**Your goal**
Word-for-word transcription needed. Include every entry below but no pictures.
==*==
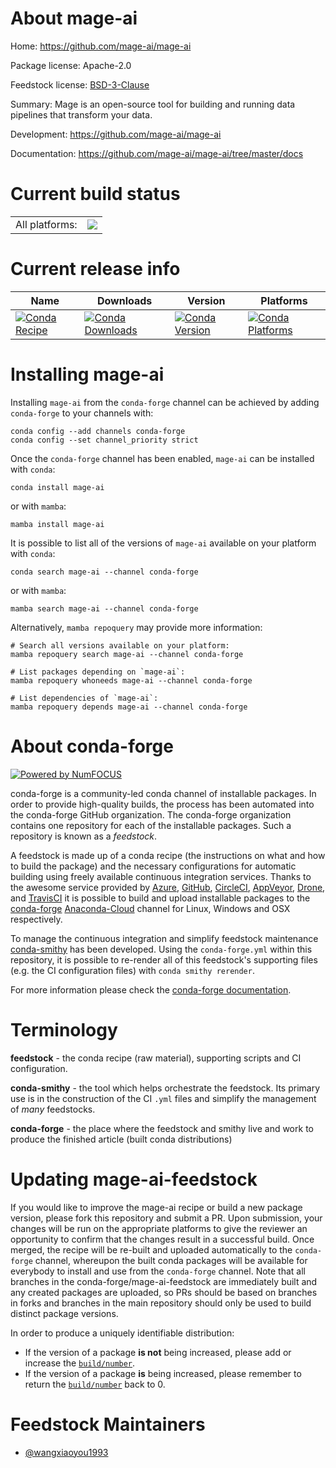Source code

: About mage-ai
=============

Home: https://github.com/mage-ai/mage-ai

Package license: Apache-2.0

Feedstock license: [BSD-3-Clause](https://github.com/conda-forge/mage-ai-feedstock/blob/main/LICENSE.txt)

Summary: Mage is an open-source tool for building and running data pipelines that transform your data.

Development: https://github.com/mage-ai/mage-ai

Documentation: https://github.com/mage-ai/mage-ai/tree/master/docs

Current build status
====================


<table><tr><td>All platforms:</td>
    <td>
      <a href="https://dev.azure.com/conda-forge/feedstock-builds/_build/latest?definitionId=17503&branchName=main">
        <img src="https://dev.azure.com/conda-forge/feedstock-builds/_apis/build/status/mage-ai-feedstock?branchName=main">
      </a>
    </td>
  </tr>
</table>

Current release info
====================

| Name | Downloads | Version | Platforms |
| --- | --- | --- | --- |
| [![Conda Recipe](https://img.shields.io/badge/recipe-mage--ai-green.svg)](https://anaconda.org/conda-forge/mage-ai) | [![Conda Downloads](https://img.shields.io/conda/dn/conda-forge/mage-ai.svg)](https://anaconda.org/conda-forge/mage-ai) | [![Conda Version](https://img.shields.io/conda/vn/conda-forge/mage-ai.svg)](https://anaconda.org/conda-forge/mage-ai) | [![Conda Platforms](https://img.shields.io/conda/pn/conda-forge/mage-ai.svg)](https://anaconda.org/conda-forge/mage-ai) |

Installing mage-ai
==================

Installing `mage-ai` from the `conda-forge` channel can be achieved by adding `conda-forge` to your channels with:

```
conda config --add channels conda-forge
conda config --set channel_priority strict
```

Once the `conda-forge` channel has been enabled, `mage-ai` can be installed with `conda`:

```
conda install mage-ai
```

or with `mamba`:

```
mamba install mage-ai
```

It is possible to list all of the versions of `mage-ai` available on your platform with `conda`:

```
conda search mage-ai --channel conda-forge
```

or with `mamba`:

```
mamba search mage-ai --channel conda-forge
```

Alternatively, `mamba repoquery` may provide more information:

```
# Search all versions available on your platform:
mamba repoquery search mage-ai --channel conda-forge

# List packages depending on `mage-ai`:
mamba repoquery whoneeds mage-ai --channel conda-forge

# List dependencies of `mage-ai`:
mamba repoquery depends mage-ai --channel conda-forge
```


About conda-forge
=================

[![Powered by
NumFOCUS](https://img.shields.io/badge/powered%20by-NumFOCUS-orange.svg?style=flat&colorA=E1523D&colorB=007D8A)](https://numfocus.org)

conda-forge is a community-led conda channel of installable packages.
In order to provide high-quality builds, the process has been automated into the
conda-forge GitHub organization. The conda-forge organization contains one repository
for each of the installable packages. Such a repository is known as a *feedstock*.

A feedstock is made up of a conda recipe (the instructions on what and how to build
the package) and the necessary configurations for automatic building using freely
available continuous integration services. Thanks to the awesome service provided by
[Azure](https://azure.microsoft.com/en-us/services/devops/), [GitHub](https://github.com/),
[CircleCI](https://circleci.com/), [AppVeyor](https://www.appveyor.com/),
[Drone](https://cloud.drone.io/welcome), and [TravisCI](https://travis-ci.com/)
it is possible to build and upload installable packages to the
[conda-forge](https://anaconda.org/conda-forge) [Anaconda-Cloud](https://anaconda.org/)
channel for Linux, Windows and OSX respectively.

To manage the continuous integration and simplify feedstock maintenance
[conda-smithy](https://github.com/conda-forge/conda-smithy) has been developed.
Using the ``conda-forge.yml`` within this repository, it is possible to re-render all of
this feedstock's supporting files (e.g. the CI configuration files) with ``conda smithy rerender``.

For more information please check the [conda-forge documentation](https://conda-forge.org/docs/).

Terminology
===========

**feedstock** - the conda recipe (raw material), supporting scripts and CI configuration.

**conda-smithy** - the tool which helps orchestrate the feedstock.
                   Its primary use is in the construction of the CI ``.yml`` files
                   and simplify the management of *many* feedstocks.

**conda-forge** - the place where the feedstock and smithy live and work to
                  produce the finished article (built conda distributions)


Updating mage-ai-feedstock
==========================

If you would like to improve the mage-ai recipe or build a new
package version, please fork this repository and submit a PR. Upon submission,
your changes will be run on the appropriate platforms to give the reviewer an
opportunity to confirm that the changes result in a successful build. Once
merged, the recipe will be re-built and uploaded automatically to the
`conda-forge` channel, whereupon the built conda packages will be available for
everybody to install and use from the `conda-forge` channel.
Note that all branches in the conda-forge/mage-ai-feedstock are
immediately built and any created packages are uploaded, so PRs should be based
on branches in forks and branches in the main repository should only be used to
build distinct package versions.

In order to produce a uniquely identifiable distribution:
 * If the version of a package **is not** being increased, please add or increase
   the [``build/number``](https://docs.conda.io/projects/conda-build/en/latest/resources/define-metadata.html#build-number-and-string).
 * If the version of a package **is** being increased, please remember to return
   the [``build/number``](https://docs.conda.io/projects/conda-build/en/latest/resources/define-metadata.html#build-number-and-string)
   back to 0.

Feedstock Maintainers
=====================

* [@wangxiaoyou1993](https://github.com/wangxiaoyou1993/)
==*==
**The completed task**
Source code

: About mage-ai
=============

Home: https://github.com/mage-ai/mage-ai

Package license: Apache-2.0

Feedstock license: [BSD-3-Clause](https://github.com/conda-forge/mage-ai-feedstock/blob/main/LICENSE.txt)

Summary: Mage is an open-source tool for building and running data pipelines that transform your data.

Development: https://github.com/mage-ai/mage-ai

Documentation: https://github.com/mage-ai/mage-ai/tree/master/docs

Current build status
====================


<table><tr><td>All platforms:</td>
    <td>
      <a href="https://dev.azure.com/conda-forge/feedstock-builds/_build/latest?definitionId=17503&branchName=main">
        <img src="https://dev.azure.com/conda-forge/feedstock-builds/_apis/build/status/mage-ai-feedstock?branchName=main">
      </a>
    </td>
  </tr>
</table>

Current release info
====================

| Name | Downloads | Version | Platforms |
| --- | --- | --- | --- |
| [![Conda Recipe](https://img.shields.io/badge/recipe-mage--ai-green.svg)](https://anaconda.org/conda-forge/mage-ai) | [![Conda Downloads](https://img.shields.io/conda/dn/conda-forge/mage-ai.svg)](https://anaconda.org/conda-forge/mage-ai) | [![Conda Version](https://img.shields.io/conda/vn/conda-forge/mage-ai.svg)](https://anaconda.org/conda-forge/mage-ai) | [![Conda Platforms](https://img.shields.io/conda/pn/conda-forge/mage-ai.svg)](https://anaconda.org/conda-forge/mage-ai) |

Installing mage-ai
==================

Installing `mage-ai` from the `conda-forge` channel can be achieved by adding `conda-forge` to your channels with:

```
conda config --add channels conda-forge
conda config --set channel_priority strict
```

Once the `conda-forge` channel has been enabled, `mage-ai` can be installed with `conda`:

```
conda install mage-ai
```

or with `mamba`:

```
mamba install mage-ai
```

It is possible to list all of the versions of `mage-ai` available on your platform with `conda`:

```
conda search mage-ai --channel conda-forge
```

or with `mamba`:

```
mamba search mage-ai --channel conda-forge
```

Alternatively, `mamba repoquery` may provide more information:

```
# Search all versions available on your platform:
mamba repoquery search mage-ai --channel conda-forge

# List packages depending on `mage-ai`:
mamba repoquery whoneeds mage-ai --channel conda-forge

# List dependencies of `mage-ai`:
mamba repoquery depends mage-ai --channel conda-forge
```


About conda-forge
=================

[![Powered by
NumFOCUS](https://img.shields.io/badge/powered%20by-NumFOCUS-orange.svg?style=flat&colorA=E1523D&colorB=007D8A)](https://numfocus.org)

conda-forge is a community-led conda channel of installable packages.
In order to provide high-quality builds, the process has been automated into the
conda-forge GitHub organization. The conda-forge organization contains one repository
for each of the installable packages. Such a repository is known as a *feedstock*.

A feedstock is made up of a conda recipe (the instructions on what and how to build
the package) and the necessary configurations for automatic building using freely
available continuous integration services. Thanks to the awesome service provided by
[Azure](https://azure.microsoft.com/en-us/services/devops/), [GitHub](https://github.com/),
[CircleCI](https://circleci.com/), [AppVeyor](https://www.appveyor.com/),
[Drone](https://cloud.drone.io/welcome), and [TravisCI](https://travis-ci.com/)
it is possible to build and upload installable packages to the
[conda-forge](https://anaconda.org/conda-forge) [Anaconda-Cloud](https://anaconda.org/)
channel for Linux, Windows and OSX respectively.

To manage the continuous integration and simplify feedstock maintenance
[conda-smithy](https://github.com/conda-forge/conda-smithy) has been developed.
Using the ``conda-forge.yml`` within this repository, it is possible to re-render all of
this feedstock's supporting files (e.g. the CI configuration files) with ``conda smithy rerender``.

For more information please check the [conda-forge documentation](https://conda-forge.org/docs/).

Terminology
===========

**feedstock** - the conda recipe (raw material), supporting scripts and CI configuration.

**conda-smithy** - the tool which helps orchestrate the feedstock.
                   Its primary use is in the construction of the CI ``.yml`` files
                   and simplify the management of *many* feedstocks.

**conda-forge** - the place where the feedstock and smithy live and work to
                  produce the finished article (built conda distributions)


Updating mage-ai-feedstock
==========================

If you would like to improve the mage-ai recipe or build a new
package version, please fork this repository and submit a PR. Upon submission,
your changes will be run on the appropriate platforms to give the reviewer an
opportunity to confirm that the changes result in a successful build. Once
merged, the recipe will be re-built and uploaded automatically to the
`conda-forge` channel, whereupon the built conda packages will be available for
everybody to install and use from the `conda-forge` channel.
Note that all branches in the conda-forge/mage-ai-feedstock are
immediately built and any created packages are uploaded, so PRs should be based
on branches in forks and branches in the main repository should only be used to
build distinct package versions.

In order to produce a uniquely identifiable distribution:
 * If the version of a package **is not** being increased, please add or increase
   the [``build/number``](https://docs.conda.io/projects/conda-build/en/latest/resources/define-metadata.html#build-number-and-string).
 * If the version of a package **is** being increased, please remember to return
   the [``build/number``](https://docs.conda.io/projects/conda-build/en/latest/resources/define-metadata.html#build-number-and-string)
   back to 0.

Feedstock Maintainers
=====================

* [@wangxiaoyou1993](https://github.com/wangxiaoyou1993/)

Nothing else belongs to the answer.